To repeat the point above, many conservatives are very reluctant to support John McCain, who they have seen repeatedly stab them in the back over the years. But those same conservatives--given the time, information, and proper exposure of just exactly what Obama and Hillary stand for (Marxist values, Enormous government, Huge tax increases, Economic meltdown, and surrender to our enemies...)--McCain could turn out conservative voters who otherwise are inclined to sit this one out in protest.McCain needs to do his own "Arizona two-step": he must cultivate his own conservative strengths (and de-emphasize those areas where he has been wanting in the past); AND he needs to then distinguish those (Conservative) beliefs from the neo-Marxist values and beliefs of his Democrat opponent. The only way to do that is to not be timid or afraid of calling Hillary and Barack for who they really are. And if doing so is seen by the MSM as "negative", who cares? The public does not want a President who simply cowers before the media or rules by opinion polls; if that were true they would have voted for Kerry in 2004. What the vast majority of Americans do want is someone standing boldly for the same values that won Reagan landslide victories twice: SMALL government. Boldness in foreign policy, not fear. Insisting on law an order at home, including putting a stop to the "sanctuary cities" movement. Stressing English as the official American language. Emphasizing market solutions for keeping our health care the best in the world.

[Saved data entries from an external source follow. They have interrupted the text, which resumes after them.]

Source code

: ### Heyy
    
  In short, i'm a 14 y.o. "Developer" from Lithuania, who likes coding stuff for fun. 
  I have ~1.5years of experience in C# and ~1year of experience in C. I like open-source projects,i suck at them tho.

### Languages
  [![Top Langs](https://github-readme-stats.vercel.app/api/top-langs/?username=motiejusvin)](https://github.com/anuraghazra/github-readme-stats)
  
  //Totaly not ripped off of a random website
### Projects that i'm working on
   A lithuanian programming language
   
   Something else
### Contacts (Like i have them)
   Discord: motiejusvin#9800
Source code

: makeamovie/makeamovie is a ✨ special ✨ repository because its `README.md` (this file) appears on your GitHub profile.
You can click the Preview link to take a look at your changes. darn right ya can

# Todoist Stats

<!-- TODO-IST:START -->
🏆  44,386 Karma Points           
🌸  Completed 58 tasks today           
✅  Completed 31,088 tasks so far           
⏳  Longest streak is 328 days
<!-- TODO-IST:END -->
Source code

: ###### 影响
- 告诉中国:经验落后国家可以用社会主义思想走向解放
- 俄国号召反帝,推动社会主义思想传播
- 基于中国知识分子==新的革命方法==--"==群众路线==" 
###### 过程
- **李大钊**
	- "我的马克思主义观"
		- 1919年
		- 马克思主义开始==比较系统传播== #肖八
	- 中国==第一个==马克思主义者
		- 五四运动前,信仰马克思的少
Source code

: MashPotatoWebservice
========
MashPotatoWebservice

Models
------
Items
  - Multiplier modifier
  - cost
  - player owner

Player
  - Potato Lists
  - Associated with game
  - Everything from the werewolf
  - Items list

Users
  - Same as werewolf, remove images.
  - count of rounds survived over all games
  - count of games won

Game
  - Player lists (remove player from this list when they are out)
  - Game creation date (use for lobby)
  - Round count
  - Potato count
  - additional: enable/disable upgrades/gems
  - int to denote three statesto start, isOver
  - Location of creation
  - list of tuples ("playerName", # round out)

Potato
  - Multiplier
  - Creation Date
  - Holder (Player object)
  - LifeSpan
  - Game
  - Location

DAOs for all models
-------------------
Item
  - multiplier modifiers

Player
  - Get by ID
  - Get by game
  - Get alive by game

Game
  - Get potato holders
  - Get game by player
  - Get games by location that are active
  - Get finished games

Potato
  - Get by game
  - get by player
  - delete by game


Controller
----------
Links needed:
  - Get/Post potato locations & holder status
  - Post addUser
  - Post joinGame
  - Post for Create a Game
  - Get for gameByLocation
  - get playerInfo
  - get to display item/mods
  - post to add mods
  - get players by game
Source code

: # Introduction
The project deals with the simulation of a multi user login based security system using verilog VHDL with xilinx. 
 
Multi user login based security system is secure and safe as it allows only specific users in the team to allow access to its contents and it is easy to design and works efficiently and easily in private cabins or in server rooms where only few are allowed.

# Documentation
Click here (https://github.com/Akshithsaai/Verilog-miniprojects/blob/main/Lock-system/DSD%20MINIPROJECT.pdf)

Harvesting our own energy resources. And not bowing to Global Warmist hysteria or ceding our soverignity to Global entities who hate us.
Distasteful as it may be, the only way McCain wins this year is to make sure that the alternative appears to the electorate as so abominable, so against everything America stands for, that to elect one of these two Stalinists would be suicidal. And yes, that means going negative when it is called for.
The Democrats have shown there is no corruption they will not undertake (voting lawsuits, ACORN election fraud, accepting campaign money from foreign individuals and governments, etc..) to win. Republicans must rightly be seen as distancing from corruption--including standing firmly against earmarks. But for McCain to leave the obvious corruption and shortcomings of his opponents to lie there unanswered and unexposed is a losing proposition. If John McCain wants to win this fall, he needs to take the lead in showing the electorate who these people really are. He needs to do it, because the media won't do it.
Fortunately, no matter which Democrat wins, this will not be difficult to do. When it comes to corruption, both Obama and Clinton are target-rich environments. But in politics, you simply cannot allow golden opportunities to expose your opponents' weaknesses pass. When McCain plays his cutesy little games of "I'm not going to criticize", he looks weak-kneed and impotent. The reason McCain was able to come back from his deep deficit last year was his outspoken and non-apologetic support of the President's and General Petraeus' surge, which went against the tide of what virtually every other public figure (including many Republicans) was saying. If he is afraid to do the same now when it comes to showing America how catastrophic an Obama or Hillary Presidency would be, he (and we) will reap the whirlwind in November.